[gdal-dev] Proposed patch for HUGE GML files (2)

Mon Dec 12 06:20:15 EST 2011

take #2: now I'll reply to few interesting but hard to
be implemented suggestions and other minor detail
facets.

 > * Did you consider just using the OGR API to abstract
 > the access to the temporary database, instead of directly
 > using sqlite API ? This would allow to use other DB backends,
 > such as postgresql for example.
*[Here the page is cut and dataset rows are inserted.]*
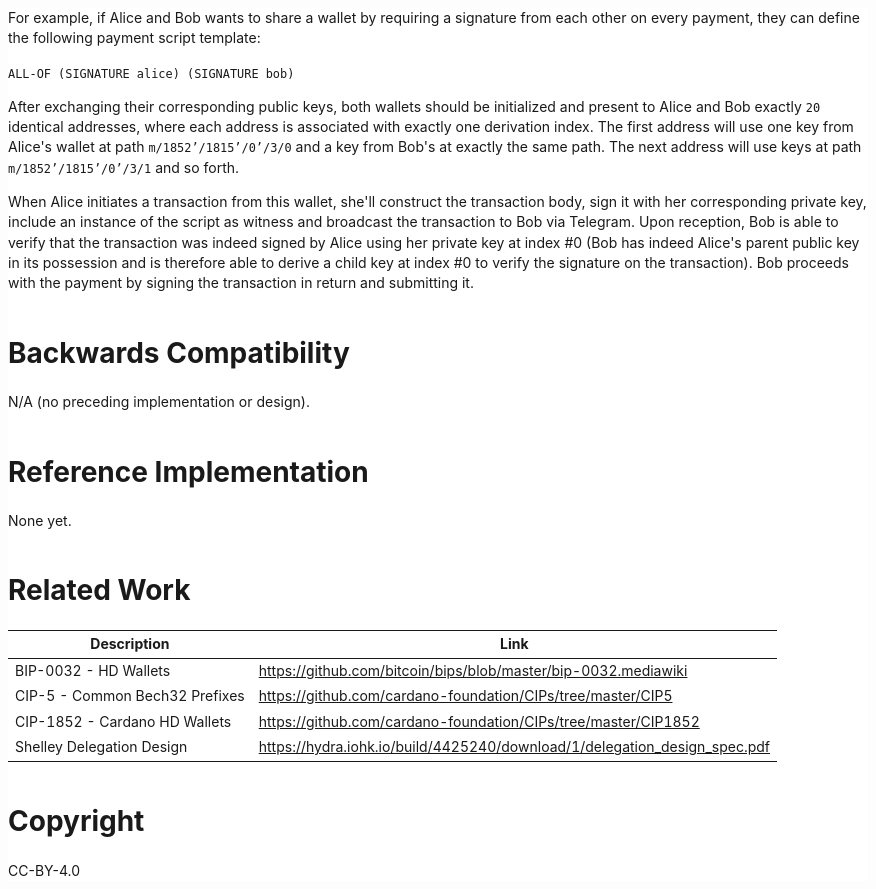 For example, if Alice and Bob wants to share a wallet by requiring a signature from each other on every payment, they can define the following payment script template:

```
ALL-OF (SIGNATURE alice) (SIGNATURE bob) 
```

After exchanging their corresponding public keys, both wallets should be initialized and present to Alice and Bob exactly `20` identical addresses, where each address is associated with exactly one derivation index. The first address will use one key from Alice's wallet at path `m/1852’/1815’/0’/3/0` and a key from Bob's at exactly the same path. The next address will use keys at path `m/1852’/1815’/0’/3/1` and so forth. 

When Alice initiates a transaction from this wallet, she'll construct the transaction body, sign it with her corresponding private key, include an instance of the script as witness and broadcast the transaction to Bob via Telegram. Upon reception, Bob is able to verify that the transaction was indeed signed by Alice using her private key at index #0 (Bob has indeed Alice's parent public key in its possession and is therefore able to derive a child key at index #0 to verify the signature on the transaction). Bob proceeds with the payment by signing the transaction in return and submitting it. 

# Backwards Compatibility

N/A (no preceding implementation or design).

# Reference Implementation

None yet.

# Related Work

Description                             | Link
---                                     | ---
BIP-0032 - HD Wallets                   | https://github.com/bitcoin/bips/blob/master/bip-0032.mediawiki
CIP-5 - Common Bech32 Prefixes          | https://github.com/cardano-foundation/CIPs/tree/master/CIP5
CIP-1852 - Cardano HD Wallets           | https://github.com/cardano-foundation/CIPs/tree/master/CIP1852
Shelley Delegation Design               | https://hydra.iohk.io/build/4425240/download/1/delegation_design_spec.pdf


# Copyright

CC-BY-4.0

[rfc8610]: https://tools.ietf.org/html/rfc8610
[rfc8152]: https://tools.ietf.org/html/rfc8152
[BIP-0032]: https://github.com/bitcoin/bips/blob/master/bip-0032.mediawiki
[CIP-5]: https://github.com/cardano-foundation/CIPs/tree/master/CIP5
[CIP-1852]: https://github.com/cardano-foundation/CIPs/blob/master/CIP-1852/CIP-1852.md
[CIP-11]: https://github.com/cardano-foundation/CIPs/blob/master/CIP-0011/CIP-0011.md
[delegation_design.pdf]: https://hydra.iohk.io/build/4425240/download/1/delegation_design_spec.pdf
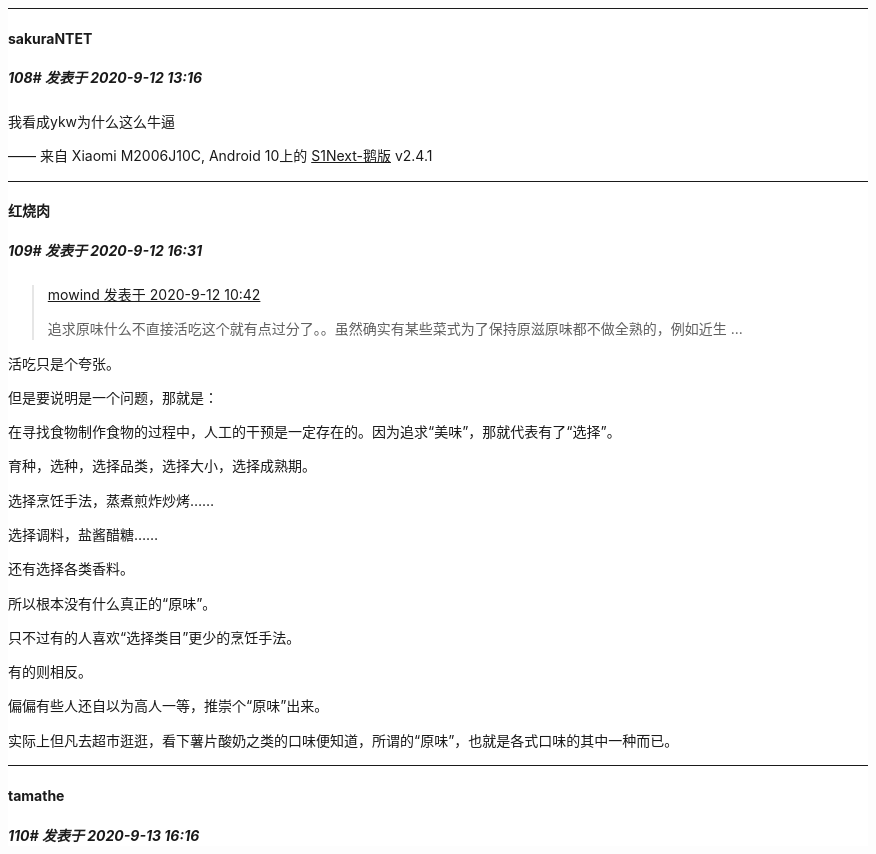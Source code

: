 

-----

####  sakuraNTET  
##### 108#       发表于 2020-9-12 13:16




我看成ykw为什么这么牛逼

—— 来自 Xiaomi M2006J10C, Android 10上的 [S1Next-鹅版](https://github.com/ykrank/S1-Next/releases) v2.4.1







-----

####  红烧肉  
##### 109#       发表于 2020-9-12 16:31



<blockquote><a href="httphttps://bbs.saraba1st.com/2b/forum.php?mod=redirect&amp;goto=findpost&amp;pid=48712565&amp;ptid=1959285" target="_blank">mowind 发表于 2020-9-12 10:42</a>

追求原味什么不直接活吃这个就有点过分了。。虽然确实有某些菜式为了保持原滋原味都不做全熟的，例如近生 ...</blockquote>
活吃只是个夸张。

但是要说明是一个问题，那就是：

在寻找食物制作食物的过程中，人工的干预是一定存在的。因为追求“美味”，那就代表有了“选择”。

育种，选种，选择品类，选择大小，选择成熟期。

选择烹饪手法，蒸煮煎炸炒烤……

选择调料，盐酱醋糖……

还有选择各类香料。



所以根本没有什么真正的“原味”。

只不过有的人喜欢“选择类目”更少的烹饪手法。

有的则相反。

偏偏有些人还自以为高人一等，推崇个“原味”出来。


实际上但凡去超市逛逛，看下薯片酸奶之类的口味便知道，所谓的“原味”，也就是各式口味的其中一种而已。







-----

####  tamathe  
##### 110#       发表于 2020-9-13 16:16
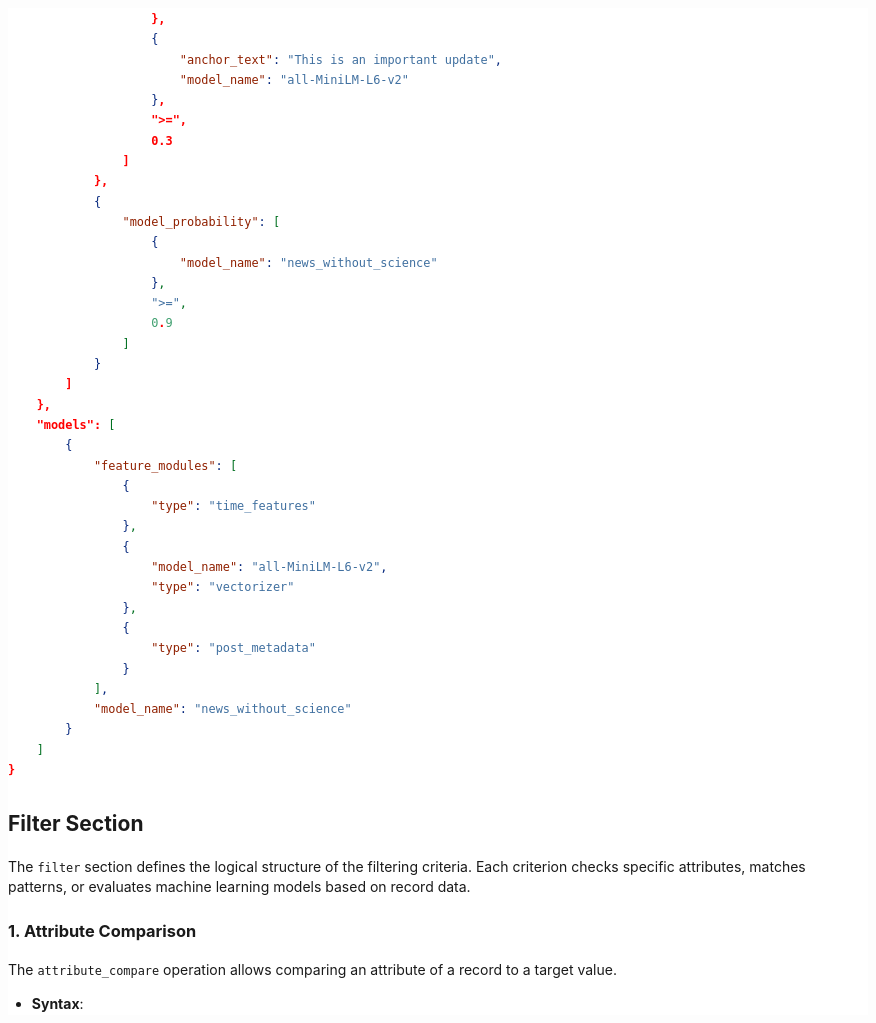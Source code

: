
```json
                    },
                    {
                        "anchor_text": "This is an important update",
                        "model_name": "all-MiniLM-L6-v2"
                    },
                    ">=",
                    0.3
                ]
            },
            {
                "model_probability": [
                    {
                        "model_name": "news_without_science"
                    },
                    ">=",
                    0.9
                ]
            }
        ]
    },
    "models": [
        {
            "feature_modules": [
                {
                    "type": "time_features"
                },
                {
                    "model_name": "all-MiniLM-L6-v2",
                    "type": "vectorizer"
                },
                {
                    "type": "post_metadata"
                }
            ],
            "model_name": "news_without_science"
        }
    ]
}
```

## Filter Section

The `filter` section defines the logical structure of the filtering criteria. Each criterion checks specific attributes, matches patterns, or evaluates machine learning models based on record data.

### 1\. Attribute Comparison

The `attribute_compare` operation allows comparing an attribute of a record to a target value.

-   **Syntax**:
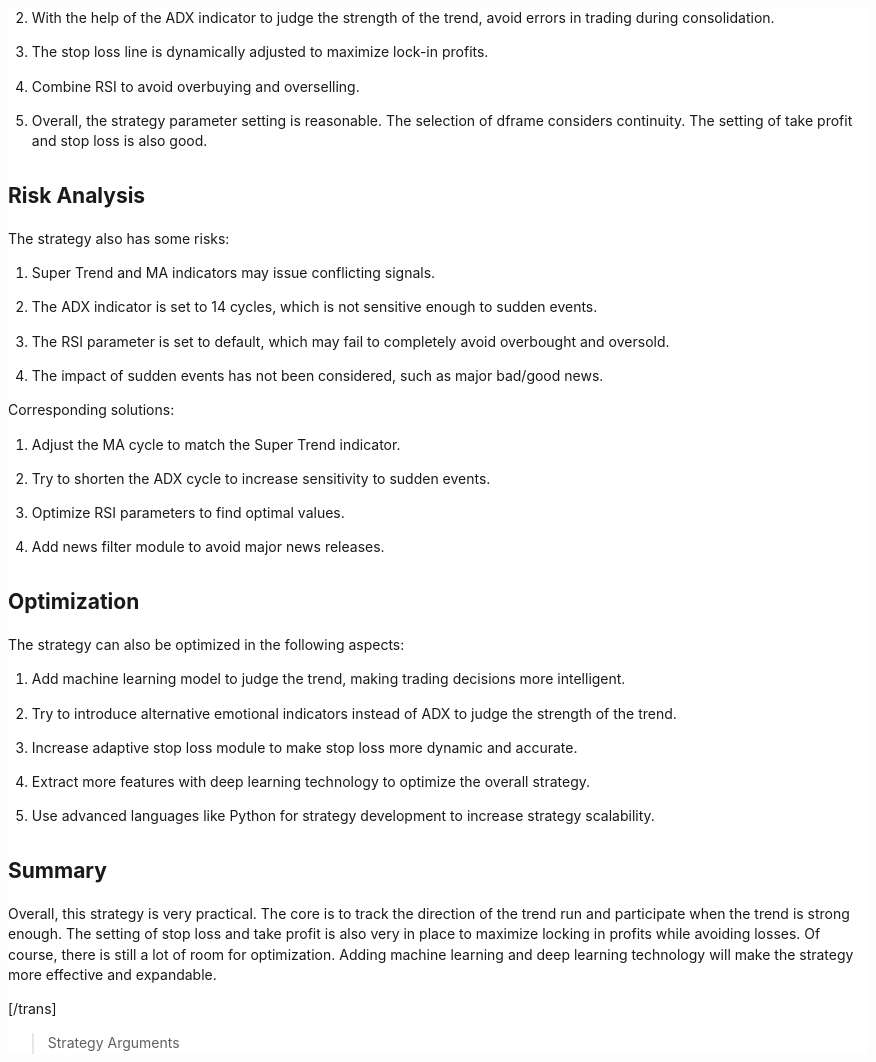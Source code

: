2. With the help of the ADX indicator to judge the strength of the trend, avoid errors in trading during consolidation.

3. The stop loss line is dynamically adjusted to maximize lock-in profits.  

4. Combine RSI to avoid overbuying and overselling.

5. Overall, the strategy parameter setting is reasonable. The selection of dframe considers continuity. The setting of take profit and stop loss is also good.

## Risk Analysis   

The strategy also has some risks:   

1. Super Trend and MA indicators may issue conflicting signals.  

2. The ADX indicator is set to 14 cycles, which is not sensitive enough to sudden events.

3. The RSI parameter is set to default, which may fail to completely avoid overbought and oversold. 

4. The impact of sudden events has not been considered, such as major bad/good news.

Corresponding solutions:

1. Adjust the MA cycle to match the Super Trend indicator.   

2. Try to shorten the ADX cycle to increase sensitivity to sudden events.

3. Optimize RSI parameters to find optimal values.  

4. Add news filter module to avoid major news releases.  

## Optimization   

The strategy can also be optimized in the following aspects:  

1. Add machine learning model to judge the trend, making trading decisions more intelligent.  

2. Try to introduce alternative emotional indicators instead of ADX to judge the strength of the trend.

3. Increase adaptive stop loss module to make stop loss more dynamic and accurate.   

4. Extract more features with deep learning technology to optimize the overall strategy.  

5. Use advanced languages ​​like Python for strategy development to increase strategy scalability.  

## Summary   

Overall, this strategy is very practical. The core is to track the direction of the trend run and participate when the trend is strong enough. The setting of stop loss and take profit is also very in place to maximize locking in profits while avoiding losses. Of course, there is still a lot of room for optimization. Adding machine learning and deep learning technology will make the strategy more effective and expandable.

[/trans]

> Strategy Arguments
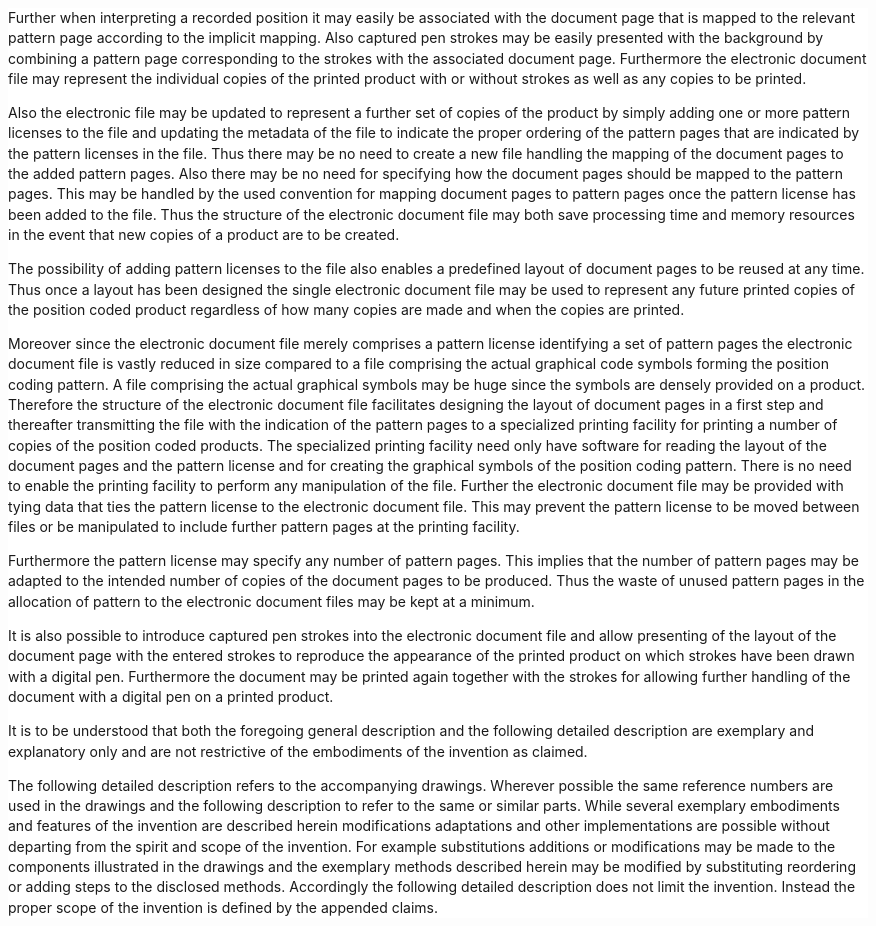 Further when interpreting a recorded position it may easily be associated with the document page that is mapped to the relevant pattern page according to the implicit mapping. Also captured pen strokes may be easily presented with the background by combining a pattern page corresponding to the strokes with the associated document page. Furthermore the electronic document file may represent the individual copies of the printed product with or without strokes as well as any copies to be printed.

Also the electronic file may be updated to represent a further set of copies of the product by simply adding one or more pattern licenses to the file and updating the metadata of the file to indicate the proper ordering of the pattern pages that are indicated by the pattern licenses in the file. Thus there may be no need to create a new file handling the mapping of the document pages to the added pattern pages. Also there may be no need for specifying how the document pages should be mapped to the pattern pages. This may be handled by the used convention for mapping document pages to pattern pages once the pattern license has been added to the file. Thus the structure of the electronic document file may both save processing time and memory resources in the event that new copies of a product are to be created.

The possibility of adding pattern licenses to the file also enables a predefined layout of document pages to be reused at any time. Thus once a layout has been designed the single electronic document file may be used to represent any future printed copies of the position coded product regardless of how many copies are made and when the copies are printed.

Moreover since the electronic document file merely comprises a pattern license identifying a set of pattern pages the electronic document file is vastly reduced in size compared to a file comprising the actual graphical code symbols forming the position coding pattern. A file comprising the actual graphical symbols may be huge since the symbols are densely provided on a product. Therefore the structure of the electronic document file facilitates designing the layout of document pages in a first step and thereafter transmitting the file with the indication of the pattern pages to a specialized printing facility for printing a number of copies of the position coded products. The specialized printing facility need only have software for reading the layout of the document pages and the pattern license and for creating the graphical symbols of the position coding pattern. There is no need to enable the printing facility to perform any manipulation of the file. Further the electronic document file may be provided with tying data that ties the pattern license to the electronic document file. This may prevent the pattern license to be moved between files or be manipulated to include further pattern pages at the printing facility.

Furthermore the pattern license may specify any number of pattern pages. This implies that the number of pattern pages may be adapted to the intended number of copies of the document pages to be produced. Thus the waste of unused pattern pages in the allocation of pattern to the electronic document files may be kept at a minimum.

It is also possible to introduce captured pen strokes into the electronic document file and allow presenting of the layout of the document page with the entered strokes to reproduce the appearance of the printed product on which strokes have been drawn with a digital pen. Furthermore the document may be printed again together with the strokes for allowing further handling of the document with a digital pen on a printed product.

It is to be understood that both the foregoing general description and the following detailed description are exemplary and explanatory only and are not restrictive of the embodiments of the invention as claimed.

The following detailed description refers to the accompanying drawings. Wherever possible the same reference numbers are used in the drawings and the following description to refer to the same or similar parts. While several exemplary embodiments and features of the invention are described herein modifications adaptations and other implementations are possible without departing from the spirit and scope of the invention. For example substitutions additions or modifications may be made to the components illustrated in the drawings and the exemplary methods described herein may be modified by substituting reordering or adding steps to the disclosed methods. Accordingly the following detailed description does not limit the invention. Instead the proper scope of the invention is defined by the appended claims.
Not a strong objection however
 > to justify reworking your patch. (A nice side-effect of it
 > would be that there would make build integration easy)
 >

surely a nice and smart design choice from a general
architecture point of view.
anyway, I can easily foresee many practical issues:
a) SQLite isn't client-server: and a whole DB simply
    is a trivial file. this allows to handle a temp-DB
    exactly as if it was a plain ordinary temp-file.
b) any other DBMS is client-server: this requires to
    define a rather complex connection string (several
    further arguments to be passed to ogr2ogr)
c) using a temp-DB allows to ignore at all any concern
    about already existing tables [for sure, the temp-DB
    just created is empty].
    the same cannot be safely assumed on other DBMS; and
    this easily means many further code functions to be
    implemented.
    it obviously depends on the actual DBMS target, but
    as a general case we'll surely consider to use some
    purposely set SCHEMA: and this will add some further
    complexity.
d) all this considered, directly using the SQLite own API
    surely is much more simple and easy (and probably, much
    more efficient: SQLite, when carefully optimized, is
    damnely fast)

 > * I'm wondering if the HUGE resolver could be automatically
 > selected if the GML file is bigger than a threshold ( 100 MB ? )
 > (and if sqlite is available of course).
 >

interesting enough: for now I suppose that supporting an
explicit algorithm selection surely is useful for testing
and debugging purposes.
anyway, adopting a heuristic size threshold is a nice idea
to be considered in the future;.and implementing this seems
quite easy and painless.

 > The naming GML_SKIP_RESOLVE_ELEMS=HUGE sounds a bit awckward to
 > select a resolving algorithm and not very consistant with the current
 > allowed values (ALL / NONE / commma separated values), but I also
 > find the current logic a bit twisted too (GML_SKIP_RESOLVE_ELEMS=NONE
 > means resolving all elements...).
 >

don't tell me :-D
defining GML_SKIP_RESOLVE_ELEMS=NONE to activate the resolver
is absolutely counter-intuitive.
Honestly, I've introduced GML_SKIP_RESOLVE_ELEMS=HUGE simply
because I'm a very lazy people, no other reason than this ;-)
I completely agree with you; any different name for these
GML-related args surely will be better and clearer than the
currently implemented ones.

 > * I see special cases for GML topology geometries in your code.
 > Do you have small GML samples that illustrate that and could be
 > used for regression testing ?
 >

surely yes: I've asked Andrea Peri (Tuscany Region).
He can supply several test samples in the next days

 > Please open a ticket on GDAL Trac. You mentionned the limitations
 > of the XSD parser. That could be an interesting area for improvements...
 > Downloading XSD via URLs or supporting <xs:include> doesn't look the
 > more difficult part. The real challenge is dealing with complex schema
 > (complex being everything that doesn't fit into the Simple Feature Model
 > of "flat" attributes).
 >

see above: I've asked Andrea Peri to cooperate; he's the
XSD guru, not me ;-)
we'll surely come again about this topic on the next days
(once we'll complete the internal testing stage)

bye Sandro